Why does bad art make us angry?

We’ve all been there, haven’t we? Finished a book, a film, a TV series – or stopped partaking in it part way through – furious at it.

It doesn’t matter why. Perhaps the plot was bad, or the writing poor. Maybe the characters were unlikable, or did something we just couldn’t believe. Whatever the reason, there’s no doubt that really bad art provokes some really strong feelings in us.

But why does art have this ability to enrage us so? If we don’t like a book, shouldn’t we just close it and get on with our lives?

Broken promises

We very rarely begin a relationship with a piece of art without any prior context or expectations. In the case of a book, it’ll often be the blurb, the front cover, the author, reviews, or a combination of all of them, that get us interested in reading it in the first place.

It could be that the plot sounded gripping, the characters exciting and nuanced, the world rich and vibrant, or simply that the author in question has entertained and enthralled us before. Whatever it is, we’ve been given a reason to expect something good.

So when it doesn’t deliver, it feels like a broken promise. Often, it can feel like we’ve been tricked – especially when what the story delivers is very different from what it was made out to be.

Wasting our time

It’s not just our emotional investment that fails to produce dividends when we read a bad book. It takes time – in my case, about 4-5 hours for a 400-page novel.
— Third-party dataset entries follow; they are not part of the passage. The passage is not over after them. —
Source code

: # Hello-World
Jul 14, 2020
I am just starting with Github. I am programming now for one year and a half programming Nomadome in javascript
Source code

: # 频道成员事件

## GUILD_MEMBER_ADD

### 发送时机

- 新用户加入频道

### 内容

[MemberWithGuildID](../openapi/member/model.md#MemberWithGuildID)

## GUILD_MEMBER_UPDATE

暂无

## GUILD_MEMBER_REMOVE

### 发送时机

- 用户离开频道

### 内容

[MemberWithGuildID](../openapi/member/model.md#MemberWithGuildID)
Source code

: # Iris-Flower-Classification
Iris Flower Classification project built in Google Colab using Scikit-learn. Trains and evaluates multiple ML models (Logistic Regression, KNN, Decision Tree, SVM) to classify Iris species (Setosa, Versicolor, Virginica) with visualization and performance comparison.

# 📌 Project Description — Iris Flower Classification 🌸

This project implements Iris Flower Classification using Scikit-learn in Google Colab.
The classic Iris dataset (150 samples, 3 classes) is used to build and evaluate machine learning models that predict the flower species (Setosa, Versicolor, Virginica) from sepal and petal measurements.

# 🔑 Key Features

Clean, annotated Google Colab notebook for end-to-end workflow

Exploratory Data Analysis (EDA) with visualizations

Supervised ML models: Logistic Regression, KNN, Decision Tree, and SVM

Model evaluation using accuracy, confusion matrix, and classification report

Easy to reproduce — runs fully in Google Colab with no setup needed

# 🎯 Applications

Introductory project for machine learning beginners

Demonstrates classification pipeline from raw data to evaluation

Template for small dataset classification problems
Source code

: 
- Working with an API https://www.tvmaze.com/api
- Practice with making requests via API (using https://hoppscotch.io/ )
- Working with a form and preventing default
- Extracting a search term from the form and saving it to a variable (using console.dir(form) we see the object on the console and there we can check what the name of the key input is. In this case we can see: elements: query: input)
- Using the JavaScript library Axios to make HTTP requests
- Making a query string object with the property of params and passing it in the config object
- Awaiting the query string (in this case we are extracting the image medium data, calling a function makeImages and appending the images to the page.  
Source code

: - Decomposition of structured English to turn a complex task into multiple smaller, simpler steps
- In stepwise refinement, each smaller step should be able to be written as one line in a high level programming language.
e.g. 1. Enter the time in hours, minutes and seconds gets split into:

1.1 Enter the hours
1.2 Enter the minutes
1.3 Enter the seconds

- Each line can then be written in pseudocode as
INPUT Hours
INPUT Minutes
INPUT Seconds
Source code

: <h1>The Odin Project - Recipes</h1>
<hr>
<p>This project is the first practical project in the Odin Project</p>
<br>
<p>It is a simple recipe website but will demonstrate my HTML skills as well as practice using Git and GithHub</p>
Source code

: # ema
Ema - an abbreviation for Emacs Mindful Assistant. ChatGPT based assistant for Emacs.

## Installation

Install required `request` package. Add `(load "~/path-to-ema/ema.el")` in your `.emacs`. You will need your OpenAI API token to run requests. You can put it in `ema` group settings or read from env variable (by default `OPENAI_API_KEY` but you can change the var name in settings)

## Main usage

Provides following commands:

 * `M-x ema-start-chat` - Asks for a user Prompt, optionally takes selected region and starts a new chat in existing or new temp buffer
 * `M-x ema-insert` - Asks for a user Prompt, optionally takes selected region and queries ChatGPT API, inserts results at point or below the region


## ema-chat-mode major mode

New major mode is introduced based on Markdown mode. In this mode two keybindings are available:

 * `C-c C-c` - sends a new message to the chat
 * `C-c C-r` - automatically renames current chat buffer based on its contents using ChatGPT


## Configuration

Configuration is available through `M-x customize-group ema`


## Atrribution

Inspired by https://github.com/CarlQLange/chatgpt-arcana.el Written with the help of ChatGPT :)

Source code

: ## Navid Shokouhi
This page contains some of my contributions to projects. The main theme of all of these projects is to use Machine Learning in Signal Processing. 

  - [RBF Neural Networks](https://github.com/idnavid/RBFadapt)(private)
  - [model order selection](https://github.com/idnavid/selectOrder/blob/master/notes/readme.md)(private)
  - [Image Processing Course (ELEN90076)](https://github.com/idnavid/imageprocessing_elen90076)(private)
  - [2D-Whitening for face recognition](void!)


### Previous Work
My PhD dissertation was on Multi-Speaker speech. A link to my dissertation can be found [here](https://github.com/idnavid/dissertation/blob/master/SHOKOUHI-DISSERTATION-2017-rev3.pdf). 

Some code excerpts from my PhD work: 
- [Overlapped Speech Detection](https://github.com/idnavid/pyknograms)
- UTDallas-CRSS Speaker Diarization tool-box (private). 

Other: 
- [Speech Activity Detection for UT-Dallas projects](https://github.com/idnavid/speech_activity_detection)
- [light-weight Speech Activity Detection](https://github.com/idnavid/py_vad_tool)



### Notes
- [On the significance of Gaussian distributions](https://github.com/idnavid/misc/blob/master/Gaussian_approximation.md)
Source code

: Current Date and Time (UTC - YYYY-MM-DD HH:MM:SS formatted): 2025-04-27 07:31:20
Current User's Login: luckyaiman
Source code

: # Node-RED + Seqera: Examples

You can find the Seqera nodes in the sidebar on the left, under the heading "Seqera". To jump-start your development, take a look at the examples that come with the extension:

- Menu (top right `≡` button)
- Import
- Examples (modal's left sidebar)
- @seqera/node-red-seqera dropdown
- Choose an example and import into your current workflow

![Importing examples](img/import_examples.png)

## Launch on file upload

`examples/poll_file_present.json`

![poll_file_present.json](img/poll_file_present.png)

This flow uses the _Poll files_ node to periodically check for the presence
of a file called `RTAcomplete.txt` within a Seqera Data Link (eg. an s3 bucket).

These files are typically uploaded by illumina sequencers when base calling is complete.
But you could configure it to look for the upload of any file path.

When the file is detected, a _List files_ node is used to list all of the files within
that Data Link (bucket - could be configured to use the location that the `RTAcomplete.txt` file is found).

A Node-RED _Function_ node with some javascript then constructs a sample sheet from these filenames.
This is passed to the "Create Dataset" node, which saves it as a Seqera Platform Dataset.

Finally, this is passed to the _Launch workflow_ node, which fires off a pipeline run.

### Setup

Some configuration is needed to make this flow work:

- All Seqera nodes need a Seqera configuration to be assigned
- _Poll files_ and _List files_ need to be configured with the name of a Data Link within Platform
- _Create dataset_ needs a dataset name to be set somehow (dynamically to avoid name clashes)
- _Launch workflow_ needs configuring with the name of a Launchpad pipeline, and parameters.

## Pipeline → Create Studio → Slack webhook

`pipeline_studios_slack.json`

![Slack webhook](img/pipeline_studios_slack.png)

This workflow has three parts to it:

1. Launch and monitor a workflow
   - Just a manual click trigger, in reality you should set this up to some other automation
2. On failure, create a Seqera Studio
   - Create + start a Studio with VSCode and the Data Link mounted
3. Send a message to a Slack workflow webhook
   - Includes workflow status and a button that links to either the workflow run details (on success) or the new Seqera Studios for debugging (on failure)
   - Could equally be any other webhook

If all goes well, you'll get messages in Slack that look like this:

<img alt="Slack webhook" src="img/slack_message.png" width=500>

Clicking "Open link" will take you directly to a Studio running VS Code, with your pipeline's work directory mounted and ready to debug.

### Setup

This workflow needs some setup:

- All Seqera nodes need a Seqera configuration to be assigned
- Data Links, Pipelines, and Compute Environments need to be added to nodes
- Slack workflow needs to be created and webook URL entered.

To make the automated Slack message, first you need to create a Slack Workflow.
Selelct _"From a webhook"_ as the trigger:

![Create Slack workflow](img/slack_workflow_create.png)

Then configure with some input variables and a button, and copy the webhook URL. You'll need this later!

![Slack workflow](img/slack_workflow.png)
The ‘bad’ isn’t always evident at the beginning, either.

Sometimes it takes until later in the book for a twist, reveal, character decision or plot development to change the course of the story and undermine everything that went before. Stories sometimes fall at the final hurdle (just ask Game of Thrones), in which case you’ve invested hours of your time. It makes you feel tricked.

There’s a big opportunity cost to reading a bad book – that is, the things you could have been doing instead. Like reading a better book.

Squandered potential

The falling at the final hurdle mentioned above does something else beyond simply wasting our time. It’s like we can see an accident happening in slow motion. The author has put so much hard work into building an incredible story and bringing us along on the characters’ journey, only to throw it all away in one clumsy or misguided move.

As the reader, we can see the direction events could have gone in, but instead we have to watch in horror as the narrative swerves off the road and ploughs into a tree. Only this was no accident: this happened by choice.

Insulting our intelligence

Sometimes events of a story are so poorly developed or illogical that it seems the only way the author thought it would be OK is by assuming that us – their readers – would be too stupid to know any better. That we’d just buy into anything fed to us, like some kind of narrative pyramid scheme.

But it’s not just how the story develops – it can be the way in which the writer tells the story. For instance, falling back on worn-out tropes or cliched scenarios. Bluntly telling us every detail instead of layering in subtext. Deliberately and clumsily holding back key information just to keep the suspense going. Expecting us to bend over backwards to accept the logic of a situation where there is none.

Art is emotive

Of course, one of the key reasons why bad art makes us angry is the same as the reason great art makes us joyous, thoughtful, overwhelmed, a better person – and so much more: art is emotive. That’s the point.

The fact that bad art makes us angry is simply part of the deal. Sure, a lot of art can be underwhelming and leave us apathetic. But the rage we feel upon being let down by art is not a character flaw. We’re not overreacting (unless we decide to direct that rage at the author, or those who like what we don’t); we’re participating exactly how we should.

The day art is not allowed to play on our emotions, whether positive or negative, is a terrible day for humanity indeed.